2010-04-14 11:13:28 | 角田光代
 「私たちはお金を使うことで品物といっしょに、何かべつのものも確実に手に入れている。大事なのは品物より、そっちのほうかもしれない」という持論を持つ角田さんの買い物とお金に関するエッセイ。

 たいした事は書いてないが、角田さんは本当に上手いなぁと思う。今まで私が読んだ彼女の小説やエッセイの中で「読んで時間を損した」という作品は無い。
 当たりハズレが無く、皆水準以上の作品ばかり。これも直木賞を取った後で、すごく忙しくなって仕事の密度が薄くなるはずだが、しっかり読ませる。


 ところで、角田さんはモテるんだという事をはじめて知った。
友達が…とエッセイ内で書かれているので同性かと思いフンフン読んでいると、異性。そんな事が何度もある。
 このエッセイを書いたのは、彼女が30才後半だろうが、その年代で男友達がたくさんいる人って、そんなに多くないと思う。

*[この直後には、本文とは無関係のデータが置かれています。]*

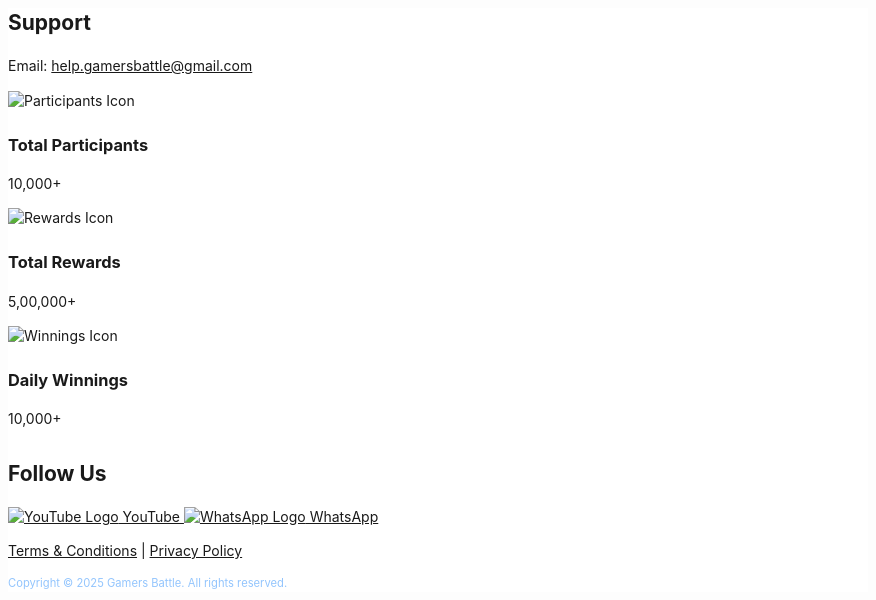   <section>
    <h2>Support</h2>
    <p>Email: <a class="email-link" href="mailto:help.gamersbattle@gmail.com">help.gamersbattle@gmail.com</a></p>
  </section>

  <section class="stats">
    <div class="stat-item">
      <img src="https://cdn-icons-png.flaticon.com/512/847/847969.png" alt="Participants Icon" />
      <h3>Total Participants</h3>
      <p>10,000+</p>
    </div>
    <div class="stat-item">
      <img src="https://cdn-icons-png.flaticon.com/512/3135/3135715.png" alt="Rewards Icon" />
      <h3>Total Rewards</h3>
      <p>5,00,000+</p>
    </div>
    <div class="stat-item">
      <img src="https://cdn-icons-png.flaticon.com/512/2594/2594830.png" alt="Winnings Icon" />
      <h3>Daily Winnings</h3>
      <p>10,000+</p>
    </div>
  </section>

  <section>
    <h2>Follow Us</h2>
    <div class="follow-us">
      <a href="https://youtube.com/@gamersbattleapp?si=agSuHR79-Yg8XN1u" target="_blank">
        <img src="https://upload.wikimedia.org/wikipedia/commons/4/42/YouTube_icon_%282013-2017%29.png" alt="YouTube Logo">
        YouTube
      </a>
      <a href="https://whatsapp.com/channel/0029VbAbh356RGJHpqvYrn36" target="_blank">
        <img src="https://upload.wikimedia.org/wikipedia/commons/6/6b/WhatsApp.svg" alt="WhatsApp Logo">
        WhatsApp
      </a>
    </div>
  </section>

  <footer>
  <p>
    <a href="https://gamersbattle.github.io/GAMERSBATTLE/terms.html" target="_blank">Terms & Conditions</a> |
    <a href="https://gamersbattle.github.io/GAMERSBATTLE/privacy.html" target="_blank">Privacy Policy</a>
  </p>
    <p style="margin-top: 10px; font-size: 0.8rem; color: #93c5fd;">
      Copyright © 2025 Gamers Battle. All rights reserved.
    </p>
  </footer>
</footer>
</body>
</html>
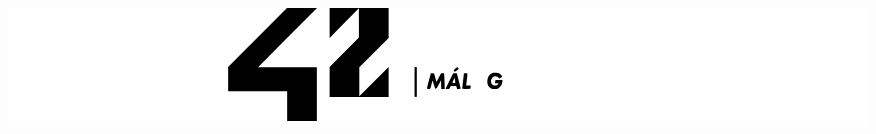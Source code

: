 <div align="center">
<svg xmlns="http://www.w3.org/2000/svg" xmlns:xlink="http://www.w3.org/1999/xlink" width="420px" height="113px" viewBox="0 0 420 113" version="1.1">
<g id="surface1">
<path style=" stroke:none;fill-rule:nonzero;fill:rgb(0%,0%,0%);fill-opacity:1;" d="M 29.546875 29.496094 L 0.160156 58.949219 L 0.160156 83.246094 L 59.160156 83.246094 L 59.160156 113 L 88.847656 113 L 88.847656 59.136719 L 30.035156 59.136719 L 59.535156 29.566406 L 89.035156 0 L 58.96875 0 Z M 29.546875 29.496094 "/>
<path style=" stroke:none;fill-rule:nonzero;fill:rgb(0%,0%,0%);fill-opacity:1;" d="M 101.625 14.953125 L 101.625 29.945312 L 116.242188 15.066406 L 130.898438 0.1875 L 130.898438 14.878906 L 130.933594 29.566406 L 116.28125 44.257812 L 101.625 58.949219 L 101.625 88.894531 L 160.625 88.894531 L 160.625 58.949219 L 131.308594 88.328125 L 131.308594 59.324219 L 160.625 29.945312 L 160.625 0 L 101.625 0 Z M 101.625 14.953125 "/>
<path style=" stroke:none;fill-rule:nonzero;fill:rgb(0%,0%,0%);fill-opacity:1;" d="M 186.550781 74.015625 L 186.550781 88.894531 L 188.804688 88.894531 L 188.804688 59.136719 L 186.550781 59.136719 Z M 186.550781 74.015625 "/>
<path style=" stroke:none;fill-rule:nonzero;fill:rgb(0%,0%,0%);fill-opacity:1;" d="M 227.136719 60.832031 C 225.746094 62.226562 225.59375 62.566406 226.007812 63.09375 C 226.269531 63.390625 226.648438 63.65625 226.835938 63.65625 C 227.136719 63.65625 229.316406 62.148438 230.667969 60.980469 C 230.96875 60.71875 229.578125 59.171875 229.015625 59.136719 C 228.902344 59.136719 228.039062 59.890625 227.136719 60.832031 Z M 227.136719 60.832031 "/>
<path style=" stroke:none;fill-rule:nonzero;fill:rgb(0%,0%,0%);fill-opacity:1;" d="M 263.960938 65.199219 C 261.183594 66.332031 259.34375 69.53125 259.304688 73.261719 C 259.265625 76.5 260.128906 78.421875 262.386719 80.003906 C 263.699219 80.945312 264.265625 81.09375 266.480469 81.09375 C 268.132812 81.132812 269.449219 80.910156 270.160156 80.53125 C 272.457031 79.289062 273.996094 76.839844 274.371094 73.789062 L 274.597656 71.941406 L 270.953125 71.941406 C 268.132812 71.941406 267.347656 72.058594 267.347656 72.46875 C 267.347656 72.734375 267.234375 73.527344 267.117188 74.164062 L 266.894531 75.332031 L 268.621094 75.332031 C 269.5625 75.332031 270.351562 75.484375 270.351562 75.671875 C 270.351562 76.464844 268.320312 77.59375 266.96875 77.59375 C 264.113281 77.59375 262.347656 74.84375 263.210938 71.71875 C 264.1875 68.214844 267.722656 67.007812 270.085938 69.34375 L 271.214844 70.511719 L 272.570312 69.757812 C 273.320312 69.308594 273.960938 68.816406 274.035156 68.628906 C 274.183594 68.101562 272.304688 65.953125 271.066406 65.351562 C 269.863281 64.710938 265.429688 64.636719 263.960938 65.199219 Z M 263.960938 65.199219 "/>
<path style=" stroke:none;fill-rule:nonzero;fill:rgb(0%,0%,0%);fill-opacity:1;" d="M 200.90625 72.582031 C 199.816406 76.691406 198.914062 80.269531 198.953125 80.492188 C 198.953125 80.832031 199.554688 80.984375 200.640625 80.984375 C 202.519531 80.984375 202.335938 81.320312 203.6875 75.558594 C 204.0625 73.976562 204.4375 72.695312 204.550781 72.695312 C 204.703125 72.695312 205.304688 74.503906 205.90625 76.730469 C 207.445312 82.265625 207.78125 82.226562 210.789062 76.464844 L 213.046875 72.128906 L 213.15625 76.539062 L 213.269531 80.984375 L 216.617188 80.984375 L 216.617188 77.105469 C 216.617188 74.957031 216.5 71.378906 216.347656 69.191406 L 216.125 65.164062 L 213.046875 65.164062 L 210.828125 69.496094 C 209.625 71.90625 208.535156 73.789062 208.460938 73.710938 C 208.347656 73.5625 207.59375 70.925781 206.464844 66.746094 C 206.054688 65.199219 206.015625 65.164062 204.476562 65.164062 L 202.859375 65.164062 Z M 200.90625 72.582031 "/>
<path style=" stroke:none;fill-rule:nonzero;fill:rgb(0%,0%,0%);fill-opacity:1;" d="M 221.5 72.695312 C 219.429688 76.839844 217.742188 80.378906 217.742188 80.605469 C 217.742188 80.796875 218.566406 80.984375 219.542969 80.984375 C 221.3125 80.984375 221.425781 80.945312 222.0625 79.476562 L 222.738281 77.96875 L 228.226562 77.96875 L 228.640625 79.476562 L 229.050781 80.984375 L 230.96875 80.984375 C 232.734375 80.984375 232.847656 80.945312 232.621094 80.117188 C 232.507812 79.667969 231.605469 76.125 230.628906 72.246094 L 228.828125 65.164062 L 225.257812 65.164062 Z M 227.363281 74.84375 C 227.285156 74.917969 226.535156 74.957031 225.746094 74.882812 L 224.242188 74.769531 L 225.40625 72.320312 L 226.535156 69.871094 L 227.023438 72.28125 C 227.285156 73.601562 227.4375 74.769531 227.363281 74.84375 Z M 227.363281 74.84375 "/>
<path style=" stroke:none;fill-rule:nonzero;fill:rgb(0%,0%,0%);fill-opacity:1;" d="M 235.101562 72.394531 C 234.648438 76.386719 234.277344 79.964844 234.277344 80.34375 C 234.277344 80.945312 234.648438 80.984375 238.332031 80.910156 L 242.355469 80.796875 L 242.582031 79.175781 L 242.769531 77.59375 L 238.183594 77.59375 L 238.820312 72.019531 C 239.761719 64.488281 239.839844 65.164062 237.734375 65.164062 L 235.929688 65.164062 Z M 235.101562 72.394531 "/>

 過去の恋愛体験も豊富。よくもまぁ、こんなに次々と相手が現われるもんだとも思う。
 そういえば同業者との事実婚を解消して、なんとかいうバンドのミュージシャンと結婚した、と少し前新聞に載ってたね。
 ほっそりして神経質そうな、芸術家タイプの人が好みらしい。

 角田さんは、小柄で華奢な体型、童顔でおめめパッチリ!しかも料理が得意。モテる要素は揃っている。その上、もともと恋愛体質の人なんだろうね。